Её голос на минуту замер.
«Так ли им замечательно жилось тогда? — спросила она. Закусив губу, она задумалась. «Счастливы ли они теперь? Не ощущают ли они одиночества?».
Было удивительно наблюдать за ходом этого процесса. Благодаря признанию своей тайной боли, её осознанность смогла расшириться так, что это позволило женщине просто наблюдать эту боль, не рассуждая о ней так, как это она делала, храня её в тайне. В свою очередь осознанность помогла ей разбить страдание на меньшие фрагменты, чтобы оно не казалась таким незыблемым, а освобождение от этой незыблемости дало возможность расцвести внутренне присущим состраданию, способности и уверенности.

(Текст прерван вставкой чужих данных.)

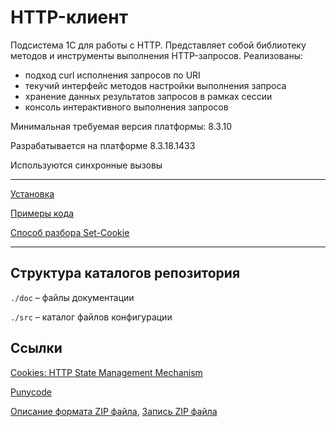 # HTTP-клиент

Подсистема 1С для работы с HTTP. Представляет собой библиотеку методов и инструменты выполнения HTTP-запросов. Реализованы:

- подход curl исполнения запросов по URI
- текучий интерфейс методов настройки выполнения запроса
- хранение данных результатов запросов в рамках сессии
- консоль интерактивного выполнения запросов

Минимальная требуемая версия платформы: 8.3.10

Разрабатывается на платформе 8.3.18.1433

Используются синхронные вызовы

---

[Установка](/doc/installation.md)

[Примеры кода](/doc/code_examples.md)

[Способ разбора Set-Cookie](/doc/dfa.md)

---

## Структура каталогов репозитория

`./doc` – файлы документации

`./src` – каталог файлов конфигурации

## Ссылки

[Cookies: HTTP State Management Mechanism](https://datatracker.ietf.org/doc/html/draft-ietf-httpbis-rfc6265bis)

[Punycode](https://datatracker.ietf.org/doc/html/rfc3492)

[Описание формата ZIP файла](https://blog2k.ru/archives/3391), [Запись ZIP файла](https://blog2k.ru/archives/3397)

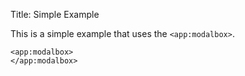 Title: Simple Example

This is a simple example that uses the `<app:modalbox>`.
	
	<app:modalbox>
	</app:modalbox>
	
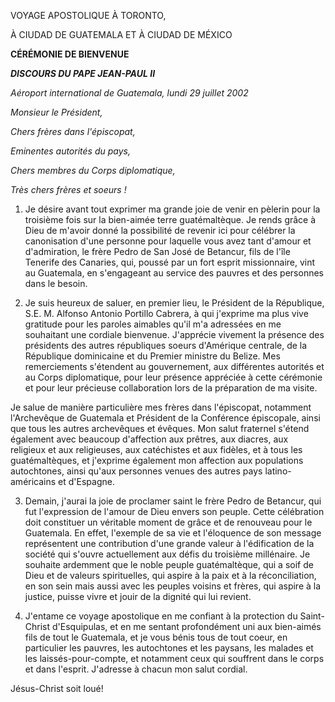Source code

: VOYAGE APOSTOLIQUE À TORONTO,

À CIUDAD DE GUATEMALA ET À CIUDAD DE MÉXICO

**CÉRÉMONIE DE BIENVENUE**

***DISCOURS DU PAPE JEAN-PAUL II***

*Aéroport international de Guatemala, lundi 29 juillet 2002*

*Monsieur le Président,*

*Chers frères dans l'épiscopat,*

*Eminentes autorités du pays,*

*Chers membres du Corps diplomatique,*

*Très chers frères et soeurs !*

1. Je désire avant tout exprimer ma grande joie de venir en pèlerin pour la troisième fois sur la bien-aimée terre guatémaltèque. Je rends grâce à Dieu de m'avoir donné la possibilité de revenir ici pour célébrer la canonisation d'une personne pour laquelle vous avez tant d'amour et d'admiration, le frère Pedro de San José de Betancur, fils de l'île Tenerife des Canaries, qui, poussé par un fort esprit missionnaire, vint au Guatemala, en s'engageant au service des pauvres et des personnes dans le besoin.

2. Je suis heureux de saluer, en premier lieu, le Président de la République, S.E. M. Alfonso Antonio Portillo Cabrera, à qui j'exprime ma plus vive gratitude pour les paroles aimables qu'il m'a adressées en me souhaitant une cordiale bienvenue. J'apprécie vivement la présence des présidents des autres républiques soeurs d'Amérique centrale, de la République dominicaine et du Premier ministre du Belize. Mes remerciements s'étendent au gouvernement, aux différentes autorités et au Corps diplomatique, pour leur présence appréciée à cette cérémonie et pour leur précieuse collaboration lors de la préparation de ma visite.

Je salue de manière particulière mes frères dans l'épiscopat, notamment l'Archevêque de Guatemala et Président de la Conférence épiscopale, ainsi que tous les autres archevêques et évêques. Mon salut fraternel s'étend également avec beaucoup d'affection aux prêtres, aux diacres, aux religieux et aux religieuses, aux catéchistes et aux fidèles, et à tous les guatémaltèques, et j'exprime également mon affection aux populations autochtones, ainsi qu'aux personnes venues des autres pays latino-américains et d'Espagne.

3. Demain, j'aurai la joie de proclamer saint le frère Pedro de Betancur, qui fut l'expression de l'amour de Dieu envers son peuple. Cette célébration doit constituer un véritable moment de grâce et de renouveau pour le Guatemala. En effet, l'exemple de sa vie et l'éloquence de son message représentent une contribution d'une grande valeur à l'édification de la société qui s'ouvre actuellement aux défis du troisième millénaire. Je souhaite ardemment que le noble peuple guatémaltèque, qui a soif de Dieu et de valeurs spirituelles, qui aspire à la paix et à la réconciliation, en son sein mais aussi avec les peuples voisins et frères, qui aspire à la justice, puisse vivre et jouir de la dignité qui lui revient.

4. J'entame ce voyage apostolique en me confiant à la protection du Saint-Christ d'Esquipulas, et en me sentant profondément uni aux bien-aimés fils de tout le Guatemala, et je vous bénis tous de tout coeur, en particulier les pauvres, les autochtones et les paysans, les malades et les laissés-pour-compte, et notamment ceux qui souffrent dans le corps et dans l'esprit. J'adresse à chacun mon salut cordial.

Jésus-Christ soit loué!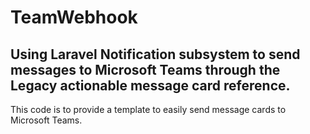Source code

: 
# TeamWebhook
## Using Laravel Notification subsystem to send messages to Microsoft Teams through the Legacy actionable message card reference.

This code is to provide a template to easily send message cards to Microsoft Teams.


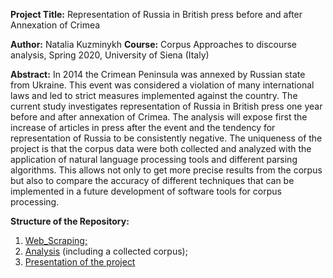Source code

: **Project Title:** Representation of Russia in British press before and after Annexation of Crimea

**Author:** Natalia Kuzminykh
**Course:** Corpus Approaches to discourse analysis, Spring 2020, University of Siena (Italy)

**Abstract:** In 2014 the Crimean Peninsula was annexed by Russian state from Ukraine. This event was considered a violation of many international laws and led to strict measures implemented against the country. The current study investigates representation of Russia in British press one year before and after annexation of Crimea. The analysis will expose first the increase of articles in press after the event and the tendency for representation of Russia to be consistently negative. The uniqueness of the project is that the corpus data were both collected and analyzed with the application of natural language processing tools and different parsing algorithms. This allows not only to get more precise results from the corpus but also to compare the accuracy of different techniques that can be implemented in a future development of software tools for corpus processing. 

**Structure of the Repository:**
1. [Web_Scraping;](Web_Scraping/Readme.md)
2. [Analysis](Analysis/Readme.md)  (including a collected corpus);
3. [Presentation of the project](Presentation.pdf)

По крайней мере в те минуты её мифология о «я» — сосредоточенность исключительно на собственной перспективе — растаяла. Она не чувствовала себя одинокой, нелюбимой, непривлекательной. Она начала ощущать связь с другими, превосходящую желание, ревность и страх. Она подружилась со своей болью и, делая это, обрела прозрение и сочувствие. Она увидела проблеск своего внутреннего потенциала, расширила свою перспективу, включив в неё перемену, и, хотя бы на миг, почувствовала себя свободной. Было приятно видеть на нё лице улыбку, родившуюся в результате этого спонтанного прорыва.